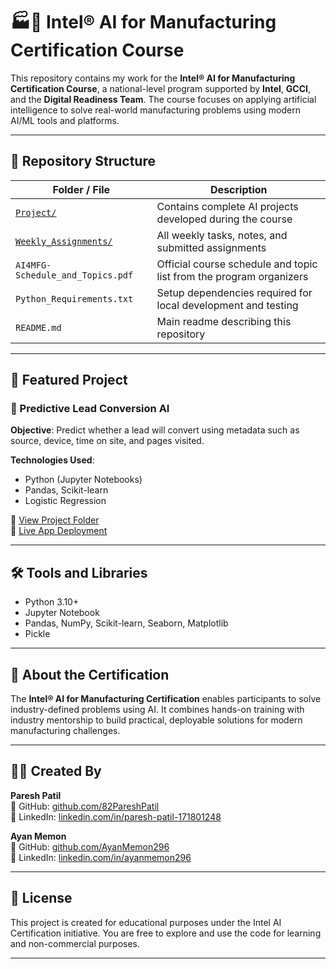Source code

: # 🏭🤖 Intel® AI for Manufacturing Certification Course

This repository contains my work for the **Intel® AI for Manufacturing Certification Course**, a national-level program supported by **Intel**, **GCCI**, and the **Digital Readiness Team**. The course focuses on applying artificial intelligence to solve real-world manufacturing problems using modern AI/ML tools and platforms.

---

## 📁 Repository Structure

| Folder / File                  | Description                                                                |
|--------------------------------|----------------------------------------------------------------------------|
| [`Project/`](./Project)        | Contains complete AI projects developed during the course                 |
| [`Weekly_Assignments/`](./Weekly_Assignments) | All weekly tasks, notes, and submitted assignments               |
| `AI4MFG-Schedule_and_Topics.pdf` | Official course schedule and topic list from the program organizers     |
| `Python_Requirements.txt`      | Setup dependencies required for local development and testing            |
| `README.md`                    | Main readme describing this repository                                    |

---

## 📌 Featured Project

### 🔹 Predictive Lead Conversion AI

**Objective**: Predict whether a lead will convert using metadata such as source, device, time on site, and pages visited.

**Technologies Used**:
- Python (Jupyter Notebooks)
- Pandas, Scikit-learn
- Logistic Regression

📂 [View Project Folder](./Project/Predictive-Lead-Conversion)  
🚀 [Live App Deployment](https://predictive-lead-conversion.streamlit.app/)

---

## 🛠 Tools and Libraries

- Python 3.10+
- Jupyter Notebook
- Pandas, NumPy, Scikit-learn, Seaborn, Matplotlib
- Pickle

---

## 📌 About the Certification

The **Intel® AI for Manufacturing Certification** enables participants to solve industry-defined problems using AI. It combines hands-on training with industry mentorship to build practical, deployable solutions for modern manufacturing challenges.

---

## 👨‍💻 Created By

**Paresh Patil**  
🔗 GitHub: [github.com/82PareshPatil](https://github.com/82PareshPatil)  
🔗 LinkedIn: [linkedin.com/in/paresh-patil-171801248](https://www.linkedin.com/in/paresh-patil-171801248)

**Ayan Memon**  
🔗 GitHub: [github.com/AyanMemon296](https://github.com/AyanMemon296)  
🔗 LinkedIn: [linkedin.com/in/ayanmemon296](https://linkedin.com/in/ayanmemon296)

---

## 📄 License

This project is created for educational purposes under the Intel AI Certification initiative. You are free to explore and use the code for learning and non-commercial purposes.

---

- [Assignment] Pull every line containing "using" out of the entries.

- [Result of the task]
This repository contains my work for the **Intel® AI for Manufacturing Certification Course**, a national-level program supported by **Intel**, **GCCI**, and the **Digital Readiness Team**. The course focuses on applying artificial intelligence to solve real-world manufacturing problems using modern AI/ML tools and platforms.
**Objective**: Predict whether a lead will convert using metadata such as source, device, time on site, and pages visited.
The **Intel® AI for Manufacturing Certification** enables participants to solve industry-defined problems using AI. It combines hands-on training with industry mentorship to build practical, deployable solutions for modern manufacturing challenges.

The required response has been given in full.